31 Dec 12
31 Dec 12 11:24 am
I don't know whether or not the case above is abstract or real, but in Australia and most other places, it is illegal to engage in conduct likely to confuse people in terms of the traders, even without a registered trademark. When trademarks are brought into the equation, it is best to steer clear, especially if it is the words alone that are registered and without a logo.
Ownership of trademarked words for a given industry type gives the trader a monopoly on them and woe betide anyone who uses those words to promote a rival business!

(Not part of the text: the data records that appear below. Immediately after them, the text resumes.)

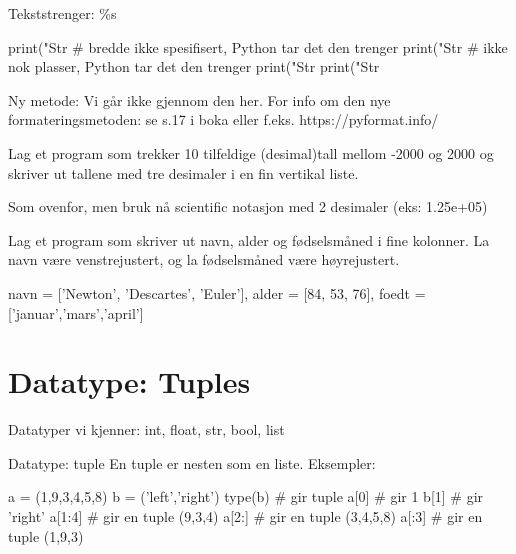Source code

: Tekststrenger: \%s

\begin{usncodebox}
print("Str %
                                  # bredde ikke spesifisert, Python tar det den trenger
print("Str %
                                  # ikke nok plasser, Python tar det den trenger
print("Str %
print("Str %
\end{usncodebox}

Ny metode:
Vi går ikke gjennom den her. For info om den nye formateringsmetoden: se s.17 i boka eller f.eks. https://pyformat.info/

\begin{exercise}
Lag et program som trekker 10 tilfeldige (desimal)tall mellom -2000 og 2000 og skriver ut tallene med tre desimaler i en fin vertikal liste.
\end{exercise}

\begin{exercise}
Som ovenfor, men bruk nå scientific notasjon med 2 desimaler (eks: 1.25e+05)
\end{exercise}

\begin{exercise}
Lag et program som skriver ut navn, alder og fødselsmåned i fine kolonner. La navn være venstrejustert, og la fødselsmåned være høyrejustert.
\end{exercise}
\begin{usncodebox}
navn = ['Newton', 'Descartes', 'Euler'], alder = [84, 53, 76], 
foedt = ['januar','mars','april']
\end{usncodebox}

\section{Datatype: Tuples}

Datatyper vi kjenner: int, float, str, bool, list 

Datatype: tuple
En tuple er nesten som en liste.
Eksempler: 
\begin{usncodebox}
a = (1,9,3,4,5,8)
b = ('left','right')
type(b)    # gir tuple
a[0]       # gir 1 
b[1]       # gir 'right'
a[1:4]     # gir en tuple (9,3,4)
a[2:]      # gir en tuple (3,4,5,8)
a[:3]      # gir en tuple (1,9,3)
\end{usncodebox}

So for example, we own the trademark "snake man" for all things reptile in several jurisdictions including Australia and the USA. Now if someone registered a web domain "snakeman" and traded for the same sort of thing. We'd be hitting them up for infringement and closing them down.
Now in our case we also have the registered trademark "snakeman", but it isn't really neccessary to protect our turf.
Ditto if someone took a domain "snakemen" to flog the same sort of stuff.
There is a stack of legal precedents of bootleggers getting stung hard for ripping off trademarks by doing SEO to jump them in search. We list some on a website.
We have successfully actioned several bootleggers for this very act and are in the process of dealing with two bootleggers this week of one of our registered trademarks (two trademarks for the same words), who have used black hat SEO to usurp us in search by both posting backlinks for themselves using the registered trademark words in metatags, anchor text and the like and simultaneously "link boming" our site to knock it off the top of Google. The cost to us (and gain to them) is measurable in the tens of thousands of dollars!